Имена

Памяти Давида Боровского

Павел Руднев, Взгляд, 7.04.2006
Новость, пришедшая в Москву за два часа перед началом спектакля, была встречена сдержанными всхлипываниями и всеобщей депрессией
Из жизни и дела ушел крепкий, молчаливый, суровый человек. Как водится для театрального странника, Давид Боровский скончался на другом континенте — в колумбийской столице Боготе, куда на фестиваль ибероамериканской культуры съехались многие выдающиеся люди отечественного театра. Перелет, перемена климата и смещение во времени сыграли дурную роль в судьбе мастера: отказало сердце.
Одесский еврей, он не был классическим одесситом. Угрюмый и угловатый, могущий показаться чужому человеку злым и циничным, он держался благородным мудрым старцем. Он не был светским человеком, но его часто видели в театре: Боровский любил ходить смотреть на чужие работы. Обычно людям такого полета это всеядное любопытство не свойственно. Он был похож на суровых и печальных героев Павла Филонова, на его лице отпечатались вечная усталость и упорная сосредоточенность. В свои 72 года Боровский все время работал. Болезнь свалила не пенсионера — труженика.
Его и при жизни называли великим. О том, что Боровский был главной фигурой российской советской сценографии, красноречиво говорит хотя бы тот факт, что в знаменитом театральном словаре Патриса Пави он единственный упомянутый современник среди деятелей русского театра, первый и главный, кого французский семиотик смог упомянуть после Мейерхольда и Станиславского.
Боровский не был создателем Театра на Таганке. Он пришел туда случайно на четвертом году работы труппы и задержался более чем на 30 лет, став не просто соавтором Юрия Любимова, но и создателем агрессивного стиля театра, стиля натиска, творцом его жесткой, формалистической, строгой цветовой гаммы. Стиль Таганки — стиль Боровского, глубоко не советское явление, восходящее к опытам российских конструктивистов, футуристов и кубистов. Театр, возродивший формализм, убивший в свое время Всеволода Мейерхольда. Благодаря Давиду Боровскому мы имеем прецедент целого театра художника, который развивала на сцене вторая после Любимова личность Театра на Таганке.

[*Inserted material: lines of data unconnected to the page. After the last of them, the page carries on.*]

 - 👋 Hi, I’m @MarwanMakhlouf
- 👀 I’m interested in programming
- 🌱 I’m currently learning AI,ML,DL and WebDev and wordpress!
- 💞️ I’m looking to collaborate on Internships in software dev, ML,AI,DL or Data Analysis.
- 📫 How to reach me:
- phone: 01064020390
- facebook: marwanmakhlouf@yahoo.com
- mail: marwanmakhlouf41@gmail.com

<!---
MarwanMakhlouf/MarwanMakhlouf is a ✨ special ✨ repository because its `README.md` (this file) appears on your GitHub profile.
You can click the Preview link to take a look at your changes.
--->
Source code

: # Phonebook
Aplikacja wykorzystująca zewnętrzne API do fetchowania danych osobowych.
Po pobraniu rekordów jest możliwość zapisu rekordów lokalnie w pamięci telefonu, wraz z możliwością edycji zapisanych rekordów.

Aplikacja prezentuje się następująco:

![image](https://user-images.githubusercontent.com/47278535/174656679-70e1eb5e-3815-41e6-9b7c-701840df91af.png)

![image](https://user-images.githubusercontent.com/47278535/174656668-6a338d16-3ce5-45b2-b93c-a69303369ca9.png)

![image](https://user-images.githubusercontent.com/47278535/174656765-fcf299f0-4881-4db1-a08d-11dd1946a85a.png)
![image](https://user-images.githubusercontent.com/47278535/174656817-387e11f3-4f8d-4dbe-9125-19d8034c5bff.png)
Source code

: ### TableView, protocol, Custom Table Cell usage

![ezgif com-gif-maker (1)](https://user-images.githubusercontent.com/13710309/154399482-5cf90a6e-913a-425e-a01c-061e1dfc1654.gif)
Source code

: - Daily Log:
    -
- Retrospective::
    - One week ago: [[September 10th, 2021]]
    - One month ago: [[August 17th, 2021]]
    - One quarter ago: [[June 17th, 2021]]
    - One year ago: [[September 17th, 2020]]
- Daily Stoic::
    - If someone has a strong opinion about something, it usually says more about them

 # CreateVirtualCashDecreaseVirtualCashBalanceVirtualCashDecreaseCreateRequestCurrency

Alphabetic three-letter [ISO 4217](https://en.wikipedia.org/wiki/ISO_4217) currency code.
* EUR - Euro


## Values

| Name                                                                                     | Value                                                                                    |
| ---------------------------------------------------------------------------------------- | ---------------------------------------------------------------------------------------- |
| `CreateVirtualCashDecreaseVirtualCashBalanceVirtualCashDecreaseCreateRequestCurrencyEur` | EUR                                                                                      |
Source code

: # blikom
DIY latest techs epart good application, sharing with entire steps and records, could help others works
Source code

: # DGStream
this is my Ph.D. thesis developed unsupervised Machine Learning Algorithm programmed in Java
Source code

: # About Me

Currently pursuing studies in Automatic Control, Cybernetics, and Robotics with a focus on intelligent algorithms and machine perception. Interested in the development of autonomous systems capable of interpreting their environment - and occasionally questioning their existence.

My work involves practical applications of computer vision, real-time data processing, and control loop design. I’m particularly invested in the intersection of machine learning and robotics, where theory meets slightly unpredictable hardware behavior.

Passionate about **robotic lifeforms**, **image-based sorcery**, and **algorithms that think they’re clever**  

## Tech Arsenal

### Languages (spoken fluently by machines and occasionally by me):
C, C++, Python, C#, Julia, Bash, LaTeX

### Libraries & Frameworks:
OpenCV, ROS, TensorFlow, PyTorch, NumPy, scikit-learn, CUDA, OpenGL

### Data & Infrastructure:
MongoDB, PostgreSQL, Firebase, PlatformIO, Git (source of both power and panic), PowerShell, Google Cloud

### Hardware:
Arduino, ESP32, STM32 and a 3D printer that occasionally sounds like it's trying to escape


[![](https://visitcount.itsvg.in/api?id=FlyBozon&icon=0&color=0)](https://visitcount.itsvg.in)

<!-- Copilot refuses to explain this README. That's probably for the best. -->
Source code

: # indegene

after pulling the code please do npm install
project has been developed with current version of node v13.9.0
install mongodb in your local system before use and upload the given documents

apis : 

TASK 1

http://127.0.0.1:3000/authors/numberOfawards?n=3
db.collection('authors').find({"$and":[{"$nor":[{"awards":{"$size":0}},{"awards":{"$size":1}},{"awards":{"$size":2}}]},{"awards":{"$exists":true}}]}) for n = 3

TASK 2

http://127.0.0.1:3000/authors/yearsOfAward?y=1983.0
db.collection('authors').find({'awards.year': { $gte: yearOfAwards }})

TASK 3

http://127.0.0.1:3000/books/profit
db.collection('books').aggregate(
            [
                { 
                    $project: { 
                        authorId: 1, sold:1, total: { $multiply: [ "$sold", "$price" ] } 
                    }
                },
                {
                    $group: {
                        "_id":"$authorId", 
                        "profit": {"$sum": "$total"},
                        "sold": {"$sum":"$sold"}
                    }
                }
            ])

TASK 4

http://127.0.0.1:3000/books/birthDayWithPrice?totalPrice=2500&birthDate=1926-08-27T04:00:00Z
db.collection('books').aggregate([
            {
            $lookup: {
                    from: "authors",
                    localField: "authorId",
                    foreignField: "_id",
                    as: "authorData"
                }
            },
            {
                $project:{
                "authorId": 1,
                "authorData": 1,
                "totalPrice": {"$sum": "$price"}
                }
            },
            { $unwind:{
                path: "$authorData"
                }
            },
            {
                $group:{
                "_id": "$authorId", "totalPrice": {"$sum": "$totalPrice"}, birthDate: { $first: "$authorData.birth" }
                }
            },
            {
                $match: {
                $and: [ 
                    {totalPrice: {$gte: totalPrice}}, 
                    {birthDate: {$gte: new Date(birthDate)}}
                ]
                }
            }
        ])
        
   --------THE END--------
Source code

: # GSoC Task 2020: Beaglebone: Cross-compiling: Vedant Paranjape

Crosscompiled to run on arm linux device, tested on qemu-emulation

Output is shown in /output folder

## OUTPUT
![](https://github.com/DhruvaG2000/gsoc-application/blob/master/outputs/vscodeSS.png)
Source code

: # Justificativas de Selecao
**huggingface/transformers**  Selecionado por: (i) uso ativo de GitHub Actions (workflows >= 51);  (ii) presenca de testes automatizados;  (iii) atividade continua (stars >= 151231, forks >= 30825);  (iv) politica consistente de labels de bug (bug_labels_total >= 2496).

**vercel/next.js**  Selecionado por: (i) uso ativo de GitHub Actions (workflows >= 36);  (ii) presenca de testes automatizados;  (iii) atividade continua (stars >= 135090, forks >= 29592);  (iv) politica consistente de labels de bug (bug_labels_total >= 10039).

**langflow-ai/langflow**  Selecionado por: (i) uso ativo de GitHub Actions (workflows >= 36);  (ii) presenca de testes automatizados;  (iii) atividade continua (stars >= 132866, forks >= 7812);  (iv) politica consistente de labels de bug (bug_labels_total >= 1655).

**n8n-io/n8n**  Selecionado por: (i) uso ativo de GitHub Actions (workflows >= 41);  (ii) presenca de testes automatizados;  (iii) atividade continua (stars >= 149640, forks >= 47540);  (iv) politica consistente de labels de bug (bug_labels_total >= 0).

Его таганковский период начался с «Живого», лихой и печальной деревенской повести Бориса Можаева. Любимов всегда открещивался от «политического» шлейфа Театра на Таганке. «Нас заставили заниматься политикой», — часто поговаривал Любимов, утверждая, что молодых актеров больше всего увлекал эстетический эксперимент, формотворчество, пафос эстетической альтернативы. В политическую, «противоборческую» трубу Таганку загоняло время, загоняла постоянная утомительная борьба с цензурой, которой нужно было выставлять фиги. Первый спектакль Боровского на Таганке (к тому времени художник перебрался из Киева в московский Театр им. Станиславского по велению Бориса Львова-Анохина) был закрыт и стал легендой — «Живой». Массовый зритель увидел его уже в конце 1980-х — эти стройные настоящие березки, среди которых искали правды и заблуждались наивные жители можаевской деревни.
Сценографические идеи Боровского как раз и были той эстетической новацией Таганки, радикализм которой был воспринят как жест политический. Его революционные идеи пахли для министерских чиновников контрреволюцией. Боровский возрождал и преобразовывал традиции русского живописного авангарда 20-х годов с его неизбежным поклонением форме, суровости, минимализму. Его фирменный стиль — скупые геометрические формы, в которых живет, «колосится», дышит, страдает натуральный предмет, кусок живой фактуры. Боровский всегда колебался между конструктивизмом и натурализмом. Он вживлял в искусство куски жизни, куски житейского «мяса». Он дарил живым предметам на сцене властность геометрических форм, энергию «черного квадрата».
Вздернутая под колосники борона в «Деревянных конях» Абрамова, натуральная чугунная борона, привезенная из Архангельской области, болталась над страдающей крестьянкой Милентьевной и как орудие рока, и как орудие пытки, которую, по ренессансной иконописной традиции, мученики несут с собой и предъявляют Господу на Страшном суде как свидетельство своих телесных мучений. Весь бабий бунт, все женское неразделенное страдание было выражено в этом черном артефакте, нависшем над головой актрисы.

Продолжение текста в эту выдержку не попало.